Ponto de Opinião: Crise coloca presidentes em berlinda no Brasileiro

(Foto: Reprodução)

Por Nicholas Araujo
Redação Blog do Esporte


Ao menos três clubes passam por graves problemas em suas gestões no futebol brasileiro. Fluminense, Santos e Vasco estão a beira de um colapso dentro de suas diretorias e colocam um ponto de interrogação em suas gestões atuais.


Fluminense

O tricolor vem há tempos trabalhando com orçamento baixo e atrasando salários de jogadores e funcionários. A crise tomou grandes proporções quando houve atrasos de até três meses nos pagamentos. A oposição teme punições da CBF e a saída do clube do Profut, que auxilia no equilíbrio orçamentário, desde que o clube saiba utilizar bem o dinheiro.

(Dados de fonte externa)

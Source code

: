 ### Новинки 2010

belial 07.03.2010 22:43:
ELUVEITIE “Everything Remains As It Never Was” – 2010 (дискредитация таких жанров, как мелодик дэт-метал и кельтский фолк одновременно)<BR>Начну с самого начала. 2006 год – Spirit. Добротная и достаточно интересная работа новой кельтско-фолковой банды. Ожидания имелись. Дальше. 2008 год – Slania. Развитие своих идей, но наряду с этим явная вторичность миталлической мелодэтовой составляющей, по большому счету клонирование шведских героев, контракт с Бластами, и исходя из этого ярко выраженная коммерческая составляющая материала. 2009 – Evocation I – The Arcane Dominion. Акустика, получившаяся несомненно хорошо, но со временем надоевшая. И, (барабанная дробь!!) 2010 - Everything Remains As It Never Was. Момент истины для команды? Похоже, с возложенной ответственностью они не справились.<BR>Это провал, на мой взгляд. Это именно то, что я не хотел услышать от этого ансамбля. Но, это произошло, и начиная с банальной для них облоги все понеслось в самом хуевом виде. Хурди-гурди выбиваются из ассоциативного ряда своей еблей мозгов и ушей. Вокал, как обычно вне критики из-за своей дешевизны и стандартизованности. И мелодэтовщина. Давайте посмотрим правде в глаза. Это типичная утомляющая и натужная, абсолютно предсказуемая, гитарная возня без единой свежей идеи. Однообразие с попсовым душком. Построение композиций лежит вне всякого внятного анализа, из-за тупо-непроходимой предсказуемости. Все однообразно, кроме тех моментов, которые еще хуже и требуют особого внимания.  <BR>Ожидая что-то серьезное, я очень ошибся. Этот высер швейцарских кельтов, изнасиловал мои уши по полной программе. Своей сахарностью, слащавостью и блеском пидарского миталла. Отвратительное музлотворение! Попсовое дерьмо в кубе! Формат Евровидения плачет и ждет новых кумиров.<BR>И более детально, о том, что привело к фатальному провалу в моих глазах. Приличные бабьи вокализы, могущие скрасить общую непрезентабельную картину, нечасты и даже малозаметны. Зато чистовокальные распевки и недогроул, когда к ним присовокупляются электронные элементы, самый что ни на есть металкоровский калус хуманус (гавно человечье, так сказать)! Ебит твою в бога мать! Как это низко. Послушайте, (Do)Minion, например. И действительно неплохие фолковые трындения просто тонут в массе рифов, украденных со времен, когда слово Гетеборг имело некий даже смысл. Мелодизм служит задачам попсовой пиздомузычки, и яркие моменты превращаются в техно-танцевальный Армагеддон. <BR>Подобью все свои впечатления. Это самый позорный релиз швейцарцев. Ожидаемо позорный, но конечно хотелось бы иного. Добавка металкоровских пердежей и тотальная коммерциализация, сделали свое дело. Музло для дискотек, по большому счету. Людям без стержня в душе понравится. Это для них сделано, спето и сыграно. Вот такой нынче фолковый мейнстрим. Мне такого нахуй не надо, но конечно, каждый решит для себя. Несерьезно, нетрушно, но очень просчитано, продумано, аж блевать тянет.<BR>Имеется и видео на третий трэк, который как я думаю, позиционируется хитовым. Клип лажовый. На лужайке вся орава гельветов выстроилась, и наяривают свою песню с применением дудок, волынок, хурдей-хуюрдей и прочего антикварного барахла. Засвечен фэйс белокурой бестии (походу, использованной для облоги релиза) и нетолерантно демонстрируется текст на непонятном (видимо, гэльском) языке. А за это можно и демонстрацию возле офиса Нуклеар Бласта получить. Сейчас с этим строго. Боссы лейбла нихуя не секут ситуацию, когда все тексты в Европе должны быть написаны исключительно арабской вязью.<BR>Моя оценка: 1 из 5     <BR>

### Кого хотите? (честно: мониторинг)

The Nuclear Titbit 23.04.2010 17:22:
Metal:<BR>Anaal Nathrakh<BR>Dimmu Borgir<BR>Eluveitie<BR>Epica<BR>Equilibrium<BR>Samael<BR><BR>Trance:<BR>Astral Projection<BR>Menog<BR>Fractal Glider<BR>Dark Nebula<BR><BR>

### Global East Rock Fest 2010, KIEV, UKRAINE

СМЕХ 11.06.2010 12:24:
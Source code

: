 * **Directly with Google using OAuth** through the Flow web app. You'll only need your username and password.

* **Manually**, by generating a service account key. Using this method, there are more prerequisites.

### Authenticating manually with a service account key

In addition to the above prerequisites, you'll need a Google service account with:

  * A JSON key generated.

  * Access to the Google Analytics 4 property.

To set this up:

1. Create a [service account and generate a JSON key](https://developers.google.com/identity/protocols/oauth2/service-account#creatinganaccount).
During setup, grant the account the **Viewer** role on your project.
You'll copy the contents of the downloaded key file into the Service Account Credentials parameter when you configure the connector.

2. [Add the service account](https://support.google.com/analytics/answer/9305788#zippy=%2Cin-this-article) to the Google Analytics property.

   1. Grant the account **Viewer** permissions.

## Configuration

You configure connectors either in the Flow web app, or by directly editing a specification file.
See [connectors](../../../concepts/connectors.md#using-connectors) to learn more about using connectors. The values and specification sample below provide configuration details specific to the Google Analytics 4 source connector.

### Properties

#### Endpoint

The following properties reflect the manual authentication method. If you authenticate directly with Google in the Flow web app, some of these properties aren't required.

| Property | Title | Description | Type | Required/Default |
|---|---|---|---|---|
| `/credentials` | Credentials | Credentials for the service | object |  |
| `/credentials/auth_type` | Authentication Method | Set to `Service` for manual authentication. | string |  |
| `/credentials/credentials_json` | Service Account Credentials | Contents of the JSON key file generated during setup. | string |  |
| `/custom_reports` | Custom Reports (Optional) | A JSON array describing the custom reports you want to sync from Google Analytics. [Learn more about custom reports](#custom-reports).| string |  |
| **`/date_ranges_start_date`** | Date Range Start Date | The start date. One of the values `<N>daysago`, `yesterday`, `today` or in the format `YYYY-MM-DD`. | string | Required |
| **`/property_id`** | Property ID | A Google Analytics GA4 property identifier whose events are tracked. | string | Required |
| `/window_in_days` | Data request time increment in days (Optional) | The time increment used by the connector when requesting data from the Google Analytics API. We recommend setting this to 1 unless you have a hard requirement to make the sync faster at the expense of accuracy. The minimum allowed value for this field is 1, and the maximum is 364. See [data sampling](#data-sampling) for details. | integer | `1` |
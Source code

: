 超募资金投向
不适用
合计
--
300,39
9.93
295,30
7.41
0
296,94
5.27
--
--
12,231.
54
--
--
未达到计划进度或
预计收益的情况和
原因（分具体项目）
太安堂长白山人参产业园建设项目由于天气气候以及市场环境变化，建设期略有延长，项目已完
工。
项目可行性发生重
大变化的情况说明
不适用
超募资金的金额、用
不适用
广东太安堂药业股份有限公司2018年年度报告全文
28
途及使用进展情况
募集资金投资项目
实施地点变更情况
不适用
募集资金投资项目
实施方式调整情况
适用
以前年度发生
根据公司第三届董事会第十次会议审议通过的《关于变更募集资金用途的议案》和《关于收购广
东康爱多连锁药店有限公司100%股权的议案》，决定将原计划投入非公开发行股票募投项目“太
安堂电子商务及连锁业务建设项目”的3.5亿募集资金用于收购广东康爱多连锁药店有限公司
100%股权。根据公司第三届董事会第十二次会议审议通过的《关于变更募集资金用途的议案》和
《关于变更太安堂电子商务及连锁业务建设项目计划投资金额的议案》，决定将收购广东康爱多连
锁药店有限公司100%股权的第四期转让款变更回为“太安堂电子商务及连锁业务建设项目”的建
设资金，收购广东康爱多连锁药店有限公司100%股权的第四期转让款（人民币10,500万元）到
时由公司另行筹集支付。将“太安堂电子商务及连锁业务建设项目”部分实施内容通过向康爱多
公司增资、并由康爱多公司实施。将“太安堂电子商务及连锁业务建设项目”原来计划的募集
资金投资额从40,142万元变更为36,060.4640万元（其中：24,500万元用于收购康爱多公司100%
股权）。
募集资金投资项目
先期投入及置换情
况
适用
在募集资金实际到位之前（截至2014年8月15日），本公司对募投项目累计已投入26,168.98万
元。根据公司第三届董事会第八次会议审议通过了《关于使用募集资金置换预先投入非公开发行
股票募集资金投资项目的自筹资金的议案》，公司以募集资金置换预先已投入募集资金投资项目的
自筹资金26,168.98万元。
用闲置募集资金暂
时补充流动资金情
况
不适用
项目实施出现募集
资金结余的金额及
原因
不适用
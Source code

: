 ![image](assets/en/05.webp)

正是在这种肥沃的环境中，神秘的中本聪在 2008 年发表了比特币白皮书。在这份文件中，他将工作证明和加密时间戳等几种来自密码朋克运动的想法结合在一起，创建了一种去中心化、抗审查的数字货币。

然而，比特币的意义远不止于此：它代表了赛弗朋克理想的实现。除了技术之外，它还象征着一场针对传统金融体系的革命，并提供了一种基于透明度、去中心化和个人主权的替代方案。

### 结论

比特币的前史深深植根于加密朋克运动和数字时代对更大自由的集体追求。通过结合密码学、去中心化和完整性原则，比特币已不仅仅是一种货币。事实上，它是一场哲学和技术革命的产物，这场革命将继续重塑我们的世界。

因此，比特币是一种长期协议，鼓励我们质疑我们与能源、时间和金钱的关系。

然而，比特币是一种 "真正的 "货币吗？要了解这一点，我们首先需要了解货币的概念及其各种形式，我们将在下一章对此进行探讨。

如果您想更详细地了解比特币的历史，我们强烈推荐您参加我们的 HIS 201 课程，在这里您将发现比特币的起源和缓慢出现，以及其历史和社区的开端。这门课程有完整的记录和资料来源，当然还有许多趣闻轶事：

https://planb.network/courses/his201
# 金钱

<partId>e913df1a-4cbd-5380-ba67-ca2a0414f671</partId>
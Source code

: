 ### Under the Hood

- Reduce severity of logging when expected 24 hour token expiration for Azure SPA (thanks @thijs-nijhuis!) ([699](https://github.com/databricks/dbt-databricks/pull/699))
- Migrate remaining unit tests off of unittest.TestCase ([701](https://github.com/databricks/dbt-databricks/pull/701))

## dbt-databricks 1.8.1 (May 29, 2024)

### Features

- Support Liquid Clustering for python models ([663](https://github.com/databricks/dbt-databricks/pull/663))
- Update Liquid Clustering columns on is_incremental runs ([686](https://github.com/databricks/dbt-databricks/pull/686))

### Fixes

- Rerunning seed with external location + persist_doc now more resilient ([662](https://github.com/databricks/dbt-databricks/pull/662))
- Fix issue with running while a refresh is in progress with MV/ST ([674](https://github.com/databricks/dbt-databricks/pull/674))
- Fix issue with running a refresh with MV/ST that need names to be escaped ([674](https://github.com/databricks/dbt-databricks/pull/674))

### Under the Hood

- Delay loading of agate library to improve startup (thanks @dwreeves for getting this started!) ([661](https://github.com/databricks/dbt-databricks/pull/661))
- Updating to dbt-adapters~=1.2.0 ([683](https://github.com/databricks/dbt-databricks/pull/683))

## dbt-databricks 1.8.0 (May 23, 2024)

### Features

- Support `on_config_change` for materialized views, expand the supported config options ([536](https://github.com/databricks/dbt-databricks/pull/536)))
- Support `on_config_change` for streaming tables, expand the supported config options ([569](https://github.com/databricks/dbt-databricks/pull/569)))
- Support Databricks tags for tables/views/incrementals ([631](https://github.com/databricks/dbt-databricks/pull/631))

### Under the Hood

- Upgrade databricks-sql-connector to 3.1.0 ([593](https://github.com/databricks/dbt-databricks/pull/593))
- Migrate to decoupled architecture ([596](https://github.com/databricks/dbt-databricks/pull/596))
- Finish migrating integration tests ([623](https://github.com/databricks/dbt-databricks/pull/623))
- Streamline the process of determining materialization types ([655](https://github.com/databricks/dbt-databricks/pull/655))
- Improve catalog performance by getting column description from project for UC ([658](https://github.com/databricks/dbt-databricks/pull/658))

A oposição busca maneiras de colocar o impeachment do presidente Pedro Abad em prática. O atual mandatário pediu um tempo para elaborar sua defesa antes da votação. Por enquanto, 77 assinaturas foram recolhidas para que o processo aconteça.

Vasco

Em São Januário, a situação não é bem de impeachment. As últimas eleições foram tumultuadas e houve acusações de que urnas estavam fraudadas para beneficiar um dos candidatos. Eurico Miranda e Alexandre Campello eram os candidatos ao cargo, que na apuração dos votos foi dada a vitória ao segundo candidato. Com a determinação da Justiça na última semana, haverá um novo pleito para a escolha do presidente.

Santos

O presidente José Carlos Peres respondia por duas ações contra regulamentos que ele aplicou dentro do Peixe. Uma era sobre uma portaria que definia que todas as contratações deveriam ser decididas por ele, ignorando o Comitê de Gestão. A outra era que Peres era sócio de uma empresa de agenciamento de jogadores, o que é proibido no estatuto do Santos. As duas ações foram reprovadas em votação no último sábado (29).

Até mesmo um reflexo da atual política do Brasil, hoje os clubes são questionados por decisões tomadas, mudanças não comunicadas a torcida e maus resultados dentro de campo. Este é o momento de união dos clubes por melhorias no esporte e refazer o futebol como paixão nacional. Mas há um caminho longo a percorrer.